Como assim? A que ponto reduzimos cinema a algo tão raso e tão limitado a ponto de qualquer filme abordando pobreza e seu sofrimento da forma mais simplista possível em um convite imediato para os maiores festivais de cinema pelo mundo? Aqui, Anna Muylaerte dirige o filme sem nenhuma profundidade ou construção imagética além da atuação de Shirley Cruz, que é o único fator do filme que tem algum atrativo. Muylaerte faz aqui, o principal chamariz apelativo para uma obra audiovisual segurar seu espectador.

O filme começa com a protagonista Gal depondo em uma delegacia sobre seu companheiro, Leandro, por tê-la agredido. Depois disso, Gal vai até a escola que seus filhos estudam para buscá-los a levá-los para uma "aventura", que na verdade é uma fuga até a casa de uma prima de Gal, que mora no outro lado de São Paulo. A obra gira em torno dessa jornada onde Gal leva seus filhos e precisa fazer de tudo para não mostrar sua vulnerabilidade e nem a pobreza à sua volta para seus dois filhos. 

Muylaerte faz questão de mostrar uma cidade suja e completamente acinzentada, com muitos planos aéreos ou que capturem os personagens em plano conjunto, mas com uma visualização do horizonte um pouco mais livre sobre a cabeça daqueles que aparecem em cena. Sem contar que Muylaerte, sempre que possível, fecha o plano no rosto de nossa protagonista para mostrar o quanto ela está de esforçando e como está cansada a cada passo nessa jornada de fugir do seu antigo relacionamento tóxico e em busca de uma vida nova com seus filhos. 
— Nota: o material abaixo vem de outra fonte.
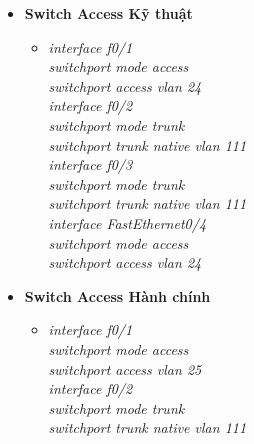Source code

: \documentclass[a4paper, 12pt]{article}
\begin{document}
\begin{itemize}
\begin{itemize}
\begin{itemize}
    \end{itemize}
     \item \textbf{Switch Access Kỹ thuật}
     \begin{itemize}
      \item \textit{interface f0/1\\
                    switchport mode access\\
                    switchport access vlan 24\\
                    interface f0/2\\
                    switchport mode trunk\\
                    switchport trunk native vlan 111\\
                    interface f0/3\\
                    switchport mode trunk\\
                    switchport trunk native vlan 111\\
                    interface FastEthernet0/4\\
                    switchport mode access\\
                     switchport access vlan 24}
     
    \end{itemize}
     \item \textbf{Switch Access Hành chính}
     \begin{itemize}
      \item \textit{interface f0/1\\
                    switchport mode access\\
                    switchport access vlan 25\\
                    interface f0/2\\
                    switchport mode trunk\\
                    switchport trunk native vlan 111}
                         
    \end{itemize}
   \end{itemize}
\end{itemize}
\end{document}
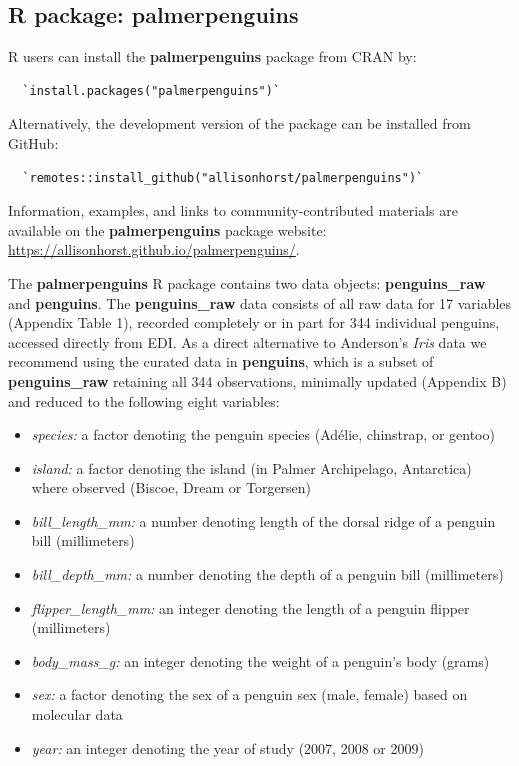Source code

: \hypertarget{r-package-palmerpenguins}{%
\subsection{\texorpdfstring{R package: \textbf{palmerpenguins}}{R package: palmerpenguins}}\label{r-package-palmerpenguins}}

R users can install the \textbf{palmerpenguins} package from CRAN by:

\begin{verbatim}
  `install.packages("palmerpenguins")`
\end{verbatim}

Alternatively, the development version of the package can be installed from GitHub:

\begin{verbatim}
  `remotes::install_github("allisonhorst/palmerpenguins")`
\end{verbatim}

Information, examples, and links to community-contributed materials are available on the \textbf{palmerpenguins} package website: \url{https://allisonhorst.github.io/palmerpenguins/}.

The \textbf{palmerpenguins} R package contains two data objects: \textbf{penguins\_raw} and \textbf{penguins}. The \textbf{penguins\_raw} data consists of all raw data for 17 variables (Appendix Table 1), recorded completely or in part for 344 individual penguins, accessed directly from EDI. As a direct alternative to Anderson's \emph{Iris} data we recommend using the curated data in \textbf{penguins}, which is a subset of \textbf{penguins\_raw} retaining all 344 observations, minimally updated (Appendix B) and reduced to the following eight variables:

\begin{itemize}
\tightlist
\item
  \emph{species:} a factor denoting the penguin species (Adélie, chinstrap, or gentoo)
\item
  \emph{island:} a factor denoting the island (in Palmer Archipelago, Antarctica) where observed (Biscoe, Dream or Torgersen)
\item
  \emph{bill\_length\_mm:} a number denoting length of the dorsal ridge of a penguin bill (millimeters)
\item
  \emph{bill\_depth\_mm:} a number denoting the depth of a penguin bill (millimeters)
\item
  \emph{flipper\_length\_mm:} an integer denoting the length of a penguin flipper (millimeters)
\item
  \emph{body\_mass\_g:} an integer denoting the weight of a penguin's body (grams)
\item
  \emph{sex:} a factor denoting the sex of a penguin sex (male, female) based on molecular data
\item
  \emph{year:} an integer denoting the year of study (2007, 2008 or 2009)
\end{itemize}


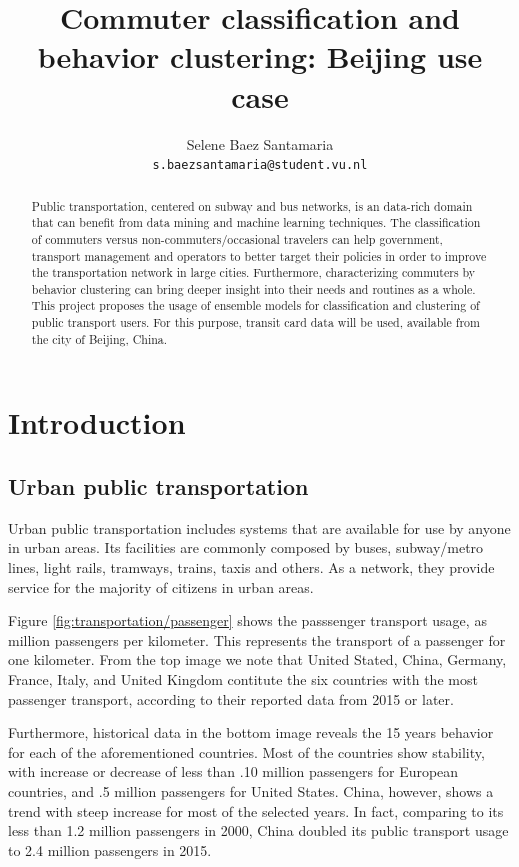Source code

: \documentclass{article}
\title{Commuter classification and behavior clustering: Beijing use case}
\author{
  Selene Baez  Santamaria \\
  \texttt{s.baezsantamaria@student.vu.nl}
}
\begin{document}

\maketitle

\begin{abstract}
  Public transportation, centered on subway and bus networks, is an data-rich domain that can benefit from data mining and machine learning techniques. The classification of commuters versus non-commuters/occasional travelers can help government, transport management and operators to better target their policies in order to improve the transportation network in large cities. Furthermore, characterizing commuters by behavior clustering can bring deeper insight into their needs and routines as a whole. 
  This project proposes the usage of ensemble models for classification and clustering of public transport users. For this purpose, transit card data will be used, available from the city of Beijing, China. 
\end{abstract}

\newpage

\tableofcontents

\newpage
\section{Introduction}

\subsection{Urban public transportation}
Urban public transportation includes systems that are available for use by anyone in urban areas. Its facilities are commonly composed by buses, subway/metro lines, light rails, tramways, trains, taxis and others. As a network, they provide service for the majority of citizens in urban areas.\citep{vuchic1900urban}

Figure \ref{fig:transportation/passenger} shows the passsenger transport usage, as million passengers per kilometer. This represents the transport of a passenger for one kilometer. From the top image we note that United Stated, China, Germany, France, Italy, and United Kingdom contitute the six countries with the most passenger transport, according to their reported data from 2015 or later.\cite{OECD2017passenger} 

Furthermore, historical data in the bottom image reveals the 15 years behavior for each of the aforementioned countries. Most of the countries show stability, with increase or decrease of less than .10 million passengers for European countries, and .5 million passengers for United States. China, however, shows a trend with steep increase for most of the selected years. In fact, comparing to its less than 1.2 million passengers in 2000, China doubled its public transport usage to 2.4 million passengers in 2015. 
\end{document}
Mas Muylarte grava seus protagonistas nessa jornada, como uma gama de cineastas atuais, que precisam da contemplação do sofrimento de pessoas pobres e pretas para se manter. Digo isso porque o filme não tem profundidade na sua construção imagética, são imagens sem construção, são planos sem profundidade, não existe construção de cores ou qualquer forma de construção dentro daquele cenário. Muylaerte coloca sua protagonista sofrendo em silêncio a todo tempo e tenta forçar seu desenvolvimento com a participação das crianças e sua ingenuidade sobre toda a situação. 

O filme pega um tema delicado com uma ótima atuação e não tenta ir além. Não é sobre complexidade na direção mas sobre a profundidade da mesma sobre a capacidade de responder aquele mundo com a imagem, Muylaerte faz parte do sintoma atual da direção de filmes com temas sociais explícitos que usam o tema como resposta total. Em meio a uma crise com o aumento estrondoso de moradores de rua nas ruas de São Paulo, a direção e o roteiro decidem fazer uma história de superação em um mundo onde ninguém superou nada. 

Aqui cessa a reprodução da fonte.